Think about this in realistic terms for a minute. Your neighbor is grumpy because you haven't pruned the oak tree in your backyard, and he thinks its crossing over the property line. You keep telling him you'll get to it, but you haven't yet. One day you go out back... and he's got a tank pointed at your house.
You'd be concerned, right? Leaving alone the logistics of how he managed to secure, transport, and operate a tank, wouldn't you at the very least feel compelled to report him to somebody?
Ah, not Dave or Twister. No, they are happy to actually square off against the tank; your guns versus mine. Owning a tank is simply the ultimate expression of The Right to Bear Arms, and this movie is proud to have it. Hell, the tank even joins a town parade at one point, resulting in a loud cheer from the onlooking citizens.
The only way it could top itself is if it ended with Twister and Dave declaring their trailer park an independent nation and printing their own currency.
Now, let's get serious. I don't think Rebane necessarily intended to create right-wing survivalist porn. I think it just kinda happened as a side effect. If you create a movie about Monster Trucks, then you already know that you're catering to a certain audience, and certain attitudes are going to be a little more prevalent than others. Twister's Revenge is basically what you get if you take the most extreme stereotypes of that audience and cater to their politics.
It still doesn't explain the bat-man or the dance sequence, though. Let's just say they symbolize drugs.
The Bit Wherein I Conclude Things
Hey guys, I know you don't go to bad movie review sites / junk culture blogs to listen to the reviewer blab about their feelings, but I need to wrap up on a personal note here. I think it's fitting.
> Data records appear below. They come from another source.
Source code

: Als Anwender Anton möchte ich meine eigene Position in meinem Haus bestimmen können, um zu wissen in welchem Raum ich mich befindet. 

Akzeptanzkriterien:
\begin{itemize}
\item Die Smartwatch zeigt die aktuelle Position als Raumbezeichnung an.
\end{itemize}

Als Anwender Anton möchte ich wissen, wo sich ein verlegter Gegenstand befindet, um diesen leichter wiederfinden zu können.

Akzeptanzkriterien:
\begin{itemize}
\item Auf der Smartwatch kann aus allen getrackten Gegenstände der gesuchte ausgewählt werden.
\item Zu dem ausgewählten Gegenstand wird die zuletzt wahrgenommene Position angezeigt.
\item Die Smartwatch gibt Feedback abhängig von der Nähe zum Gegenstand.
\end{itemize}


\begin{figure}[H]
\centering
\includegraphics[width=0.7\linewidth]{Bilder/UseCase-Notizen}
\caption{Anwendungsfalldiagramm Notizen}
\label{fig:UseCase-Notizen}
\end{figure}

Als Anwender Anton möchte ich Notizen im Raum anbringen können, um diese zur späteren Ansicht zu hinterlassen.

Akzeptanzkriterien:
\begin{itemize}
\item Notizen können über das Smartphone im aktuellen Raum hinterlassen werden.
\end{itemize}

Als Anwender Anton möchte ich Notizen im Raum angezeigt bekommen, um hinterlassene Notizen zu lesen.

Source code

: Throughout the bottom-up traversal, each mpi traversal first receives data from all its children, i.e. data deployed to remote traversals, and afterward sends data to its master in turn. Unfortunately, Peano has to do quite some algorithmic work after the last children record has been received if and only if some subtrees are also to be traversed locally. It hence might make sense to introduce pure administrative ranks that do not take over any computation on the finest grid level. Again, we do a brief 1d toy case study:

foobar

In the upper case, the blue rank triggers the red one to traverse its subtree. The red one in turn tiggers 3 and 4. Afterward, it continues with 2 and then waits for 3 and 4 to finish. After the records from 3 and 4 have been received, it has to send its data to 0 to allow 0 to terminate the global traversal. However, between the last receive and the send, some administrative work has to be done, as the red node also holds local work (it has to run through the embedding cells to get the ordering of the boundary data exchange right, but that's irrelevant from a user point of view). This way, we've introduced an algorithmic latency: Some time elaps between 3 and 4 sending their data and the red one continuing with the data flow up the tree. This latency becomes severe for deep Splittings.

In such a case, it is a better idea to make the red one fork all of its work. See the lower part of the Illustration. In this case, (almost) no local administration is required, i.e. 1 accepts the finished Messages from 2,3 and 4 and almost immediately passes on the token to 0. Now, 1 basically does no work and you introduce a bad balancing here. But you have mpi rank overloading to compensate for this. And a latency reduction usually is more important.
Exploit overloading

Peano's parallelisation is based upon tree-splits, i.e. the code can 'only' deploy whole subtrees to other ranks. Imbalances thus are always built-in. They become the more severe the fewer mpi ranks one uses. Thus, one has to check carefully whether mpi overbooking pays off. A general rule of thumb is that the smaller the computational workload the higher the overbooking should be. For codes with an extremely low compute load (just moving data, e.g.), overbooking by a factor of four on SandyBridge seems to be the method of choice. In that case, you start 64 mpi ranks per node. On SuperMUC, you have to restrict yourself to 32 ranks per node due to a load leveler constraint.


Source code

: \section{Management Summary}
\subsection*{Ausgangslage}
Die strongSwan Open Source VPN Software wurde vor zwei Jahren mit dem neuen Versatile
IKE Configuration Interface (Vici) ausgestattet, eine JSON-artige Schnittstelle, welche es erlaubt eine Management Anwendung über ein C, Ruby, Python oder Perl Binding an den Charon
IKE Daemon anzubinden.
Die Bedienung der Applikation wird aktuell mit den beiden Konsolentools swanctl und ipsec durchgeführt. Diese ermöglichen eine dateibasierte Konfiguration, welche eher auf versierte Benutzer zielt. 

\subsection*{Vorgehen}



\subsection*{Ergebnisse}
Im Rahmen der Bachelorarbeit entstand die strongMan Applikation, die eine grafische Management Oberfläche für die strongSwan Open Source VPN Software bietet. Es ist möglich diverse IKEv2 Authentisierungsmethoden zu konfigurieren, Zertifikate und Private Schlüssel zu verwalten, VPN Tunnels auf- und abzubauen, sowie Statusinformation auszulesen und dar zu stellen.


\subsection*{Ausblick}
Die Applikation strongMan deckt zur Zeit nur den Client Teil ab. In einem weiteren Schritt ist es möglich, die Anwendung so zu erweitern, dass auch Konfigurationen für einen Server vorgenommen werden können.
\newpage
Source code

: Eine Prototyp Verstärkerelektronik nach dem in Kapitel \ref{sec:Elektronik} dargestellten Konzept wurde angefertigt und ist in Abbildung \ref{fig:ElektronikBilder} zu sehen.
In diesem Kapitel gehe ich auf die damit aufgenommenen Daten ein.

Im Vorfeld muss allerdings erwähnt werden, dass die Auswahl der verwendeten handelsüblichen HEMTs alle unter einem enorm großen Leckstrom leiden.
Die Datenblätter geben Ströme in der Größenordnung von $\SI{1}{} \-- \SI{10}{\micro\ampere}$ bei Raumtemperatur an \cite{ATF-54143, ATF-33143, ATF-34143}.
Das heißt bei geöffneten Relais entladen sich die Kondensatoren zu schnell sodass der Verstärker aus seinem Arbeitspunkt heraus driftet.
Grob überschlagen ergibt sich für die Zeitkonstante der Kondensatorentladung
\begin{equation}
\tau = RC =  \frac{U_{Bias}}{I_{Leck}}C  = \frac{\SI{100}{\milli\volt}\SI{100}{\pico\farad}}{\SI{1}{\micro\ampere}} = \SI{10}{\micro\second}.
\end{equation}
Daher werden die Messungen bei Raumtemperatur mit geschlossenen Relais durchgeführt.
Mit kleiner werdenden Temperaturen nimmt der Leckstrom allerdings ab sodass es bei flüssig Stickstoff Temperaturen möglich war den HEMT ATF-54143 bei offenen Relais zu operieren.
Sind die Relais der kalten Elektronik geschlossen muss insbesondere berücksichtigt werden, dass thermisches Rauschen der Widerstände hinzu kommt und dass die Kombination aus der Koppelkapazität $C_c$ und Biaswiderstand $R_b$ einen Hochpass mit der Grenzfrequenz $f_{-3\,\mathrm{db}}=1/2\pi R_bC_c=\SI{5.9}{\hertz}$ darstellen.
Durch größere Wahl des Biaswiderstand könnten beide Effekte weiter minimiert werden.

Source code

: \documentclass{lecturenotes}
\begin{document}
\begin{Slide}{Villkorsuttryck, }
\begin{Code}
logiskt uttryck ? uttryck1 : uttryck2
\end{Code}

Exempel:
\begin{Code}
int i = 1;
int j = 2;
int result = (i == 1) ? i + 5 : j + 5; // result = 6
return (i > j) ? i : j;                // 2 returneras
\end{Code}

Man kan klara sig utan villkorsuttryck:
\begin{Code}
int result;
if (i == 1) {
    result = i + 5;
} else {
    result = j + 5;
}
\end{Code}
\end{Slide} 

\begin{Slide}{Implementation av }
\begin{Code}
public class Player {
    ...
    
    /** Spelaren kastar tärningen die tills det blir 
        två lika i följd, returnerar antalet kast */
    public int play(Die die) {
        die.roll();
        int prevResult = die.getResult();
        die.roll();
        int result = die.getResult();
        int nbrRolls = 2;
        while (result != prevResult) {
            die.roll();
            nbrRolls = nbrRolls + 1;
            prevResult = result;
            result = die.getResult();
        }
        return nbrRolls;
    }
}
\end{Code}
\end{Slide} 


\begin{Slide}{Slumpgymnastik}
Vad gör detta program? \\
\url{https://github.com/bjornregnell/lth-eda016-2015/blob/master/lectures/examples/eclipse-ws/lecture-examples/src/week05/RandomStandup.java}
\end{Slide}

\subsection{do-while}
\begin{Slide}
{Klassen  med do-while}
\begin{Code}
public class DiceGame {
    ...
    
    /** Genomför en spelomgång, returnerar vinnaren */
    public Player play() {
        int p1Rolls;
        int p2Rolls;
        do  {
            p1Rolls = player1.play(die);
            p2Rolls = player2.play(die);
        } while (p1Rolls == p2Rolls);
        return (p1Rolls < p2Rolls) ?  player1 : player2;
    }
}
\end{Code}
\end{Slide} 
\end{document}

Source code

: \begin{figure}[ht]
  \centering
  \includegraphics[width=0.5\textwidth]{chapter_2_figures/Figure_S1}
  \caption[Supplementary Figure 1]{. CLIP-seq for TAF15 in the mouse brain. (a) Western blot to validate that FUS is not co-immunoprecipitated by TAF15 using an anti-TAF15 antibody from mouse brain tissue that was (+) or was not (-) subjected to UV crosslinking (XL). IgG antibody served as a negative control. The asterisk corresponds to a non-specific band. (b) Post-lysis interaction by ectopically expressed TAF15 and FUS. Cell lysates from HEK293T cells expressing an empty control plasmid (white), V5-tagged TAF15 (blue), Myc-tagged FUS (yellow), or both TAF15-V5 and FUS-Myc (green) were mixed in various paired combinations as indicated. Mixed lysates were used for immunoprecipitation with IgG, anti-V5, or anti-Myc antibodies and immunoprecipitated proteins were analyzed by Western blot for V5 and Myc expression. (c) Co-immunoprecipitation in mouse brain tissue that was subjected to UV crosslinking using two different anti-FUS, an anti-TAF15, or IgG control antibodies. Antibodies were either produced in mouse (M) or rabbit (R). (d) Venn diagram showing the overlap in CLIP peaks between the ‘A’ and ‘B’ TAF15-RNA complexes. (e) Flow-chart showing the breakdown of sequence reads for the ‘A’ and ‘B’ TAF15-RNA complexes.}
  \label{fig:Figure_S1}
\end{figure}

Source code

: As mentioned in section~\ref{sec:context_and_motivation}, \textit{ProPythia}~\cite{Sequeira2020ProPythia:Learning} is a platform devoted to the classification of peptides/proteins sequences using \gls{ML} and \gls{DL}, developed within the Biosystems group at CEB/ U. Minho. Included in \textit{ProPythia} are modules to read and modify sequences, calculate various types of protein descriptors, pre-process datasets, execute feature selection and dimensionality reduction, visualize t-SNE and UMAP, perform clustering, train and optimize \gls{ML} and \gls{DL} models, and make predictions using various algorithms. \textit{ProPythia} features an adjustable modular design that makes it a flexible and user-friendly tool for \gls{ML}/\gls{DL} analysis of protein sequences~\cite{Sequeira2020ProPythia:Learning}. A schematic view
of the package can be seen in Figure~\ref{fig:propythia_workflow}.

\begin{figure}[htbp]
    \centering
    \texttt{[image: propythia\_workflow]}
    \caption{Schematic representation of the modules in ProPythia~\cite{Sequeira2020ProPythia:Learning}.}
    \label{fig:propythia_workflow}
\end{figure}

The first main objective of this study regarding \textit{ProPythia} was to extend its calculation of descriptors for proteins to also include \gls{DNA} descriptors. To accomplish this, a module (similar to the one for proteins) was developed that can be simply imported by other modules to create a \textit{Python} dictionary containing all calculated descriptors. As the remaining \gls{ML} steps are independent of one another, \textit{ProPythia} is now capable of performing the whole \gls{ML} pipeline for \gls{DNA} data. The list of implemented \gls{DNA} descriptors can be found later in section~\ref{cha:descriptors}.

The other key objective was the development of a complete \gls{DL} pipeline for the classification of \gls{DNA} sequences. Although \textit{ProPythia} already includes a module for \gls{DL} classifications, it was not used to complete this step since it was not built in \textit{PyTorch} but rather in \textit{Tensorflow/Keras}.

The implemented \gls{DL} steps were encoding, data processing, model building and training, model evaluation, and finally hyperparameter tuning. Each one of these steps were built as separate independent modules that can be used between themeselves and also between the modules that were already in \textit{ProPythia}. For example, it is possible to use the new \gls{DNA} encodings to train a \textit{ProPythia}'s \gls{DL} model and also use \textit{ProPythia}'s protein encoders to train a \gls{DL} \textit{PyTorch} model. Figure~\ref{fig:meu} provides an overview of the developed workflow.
Every week I agonize for a painfully long time over whether or not I should do an HHG write-up for a movie that I've seen. I'll remind myself that there are 300 bad movie websites out there already - most of them with better web design and more traffic than I could ever hope to see. And if either the movie I'm writing about isn't 100% obscure - as in, nobody else has ever written about it before ever - or if I don't have something especially new and notable to say, then maybe I'm wasting my time. I picture myself as the Internet's younger brother. Hey guys, can I play, too?
I end up putting myself into a bit of a tizzy for probably the dumbest reason one can have a tizzy: I'm worried I'm not good enough for the Internet.
(Ugh. How often do people say that?)
Anyway, Twister's Revenge has some amount of notoriety in bad movie circles already. There are plenty of bad / obscure / B movie review sites that feature the flick. But here's the shocking - ahem - twist. Unlike the other movies that I watch, I didn't do this research before I saw the movie. I did it after.
Twister's Revenge was an entirely blind watch for me. I didn't know anything about the plot, the history, the reaction, or even the genre. I only knew the title and the length. It was a movie I never knew anything about that I had a fun time watching, and it felt like some amazing discovery.
And that feeling? That's the stated purpose of the Grail.
And that feeling? That's the stated purpose of the Grail.
Finding out afterward that others have had that same feeling and felt compelled to write about it doesn't discourage me at all. It just inspires me to be a voice that joins a hundred others, so that we may be heard more clearly by other ironic movie snobs, enthusiasts, and connoisseurs. Clear some room in your schedules, gentlemen; this is what you're looking for.
How Much Hipster Cred Is It Worth?
Despite it's rep among bad movie circles, it still gets a hefty forty point obscurity bonus for having under 200 IMDb ratings. It also gets the "I want to share it" bonus of thirty points, so right off the bat it's sitting pretty. I'll give it another ten points for Rebane's involvement, plus another ten for the practical effects. That adds up to a whopping 90 hipster cred out of 100. Make sure you see it before the ratings start piling up or you'll lose that cred fast.